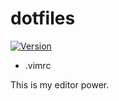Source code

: # dotfiles

[![Version](https://github.com/ArcCosine/dotfiles)](https://github.com/ArcCosine/dotfiles)

-   .vimrc

This is my editor power.
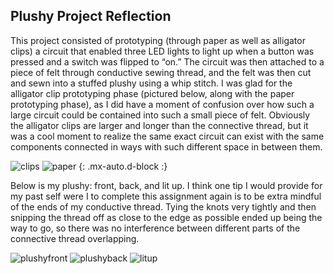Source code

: ## Plushy Project Reflection

This project consisted of prototyping (through paper as well as alligator clips) a circuit that enabled three LED lights to light up when a button was pressed and a switch was flipped to “on.” The circuit was then attached to a piece of felt through conductive sewing thread, and the felt was then cut and sewn into a stuffed plushy using a whip stitch. I was glad for the alligator clip prototyping phase (pictured below, along with the paper prototyping phase), as I did have a moment of confusion over how such a large circuit could be contained into such a small piece of felt. Obviously the alligator clips are larger and longer than the connective thread, but it was a cool moment to realize the same exact circuit can exist with the same components connected in ways with such different space in between them. 

![clips](https://delilahdelgado.github.io/assets/img/clips.png)
![paper](https://delilahdelgado.github.io/assets/img/paperprototype.png) {: .mx-auto.d-block :}

Below is my plushy: front, back, and lit up. I think one tip I would provide for my past self were I to complete this assignment again is to be extra mindful of the ends of my conductive thread. Tying the knots very tightly and then snipping the thread off as close to the edge as possible ended up being the way to go, so there was no interference between different parts of the connective thread overlapping. 

![plushyfront](https://delilahdelgado.github.io/assets/img/plushyfront.png) 
![plushyback](https://delilahdelgado.github.io/assets/img/plushyback.png) 
![litup](https://delilahdelgado.github.io/assets/img/plushybacklight.png)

**About this task**. The expected answer is a copy of each line in the listing above that contains "different".

**Task output**.
This project consisted of prototyping (through paper as well as alligator clips) a circuit that enabled three LED lights to light up when a button was pressed and a switch was flipped to “on.” The circuit was then attached to a piece of felt through conductive sewing thread, and the felt was then cut and sewn into a stuffed plushy using a whip stitch. I was glad for the alligator clip prototyping phase (pictured below, along with the paper prototyping phase), as I did have a moment of confusion over how such a large circuit could be contained into such a small piece of felt. Obviously the alligator clips are larger and longer than the connective thread, but it was a cool moment to realize the same exact circuit can exist with the same components connected in ways with such different space in between them. 
Below is my plushy: front, back, and lit up. I think one tip I would provide for my past self were I to complete this assignment again is to be extra mindful of the ends of my conductive thread. Tying the knots very tightly and then snipping the thread off as close to the edge as possible ended up being the way to go, so there was no interference between different parts of the connective thread overlapping. 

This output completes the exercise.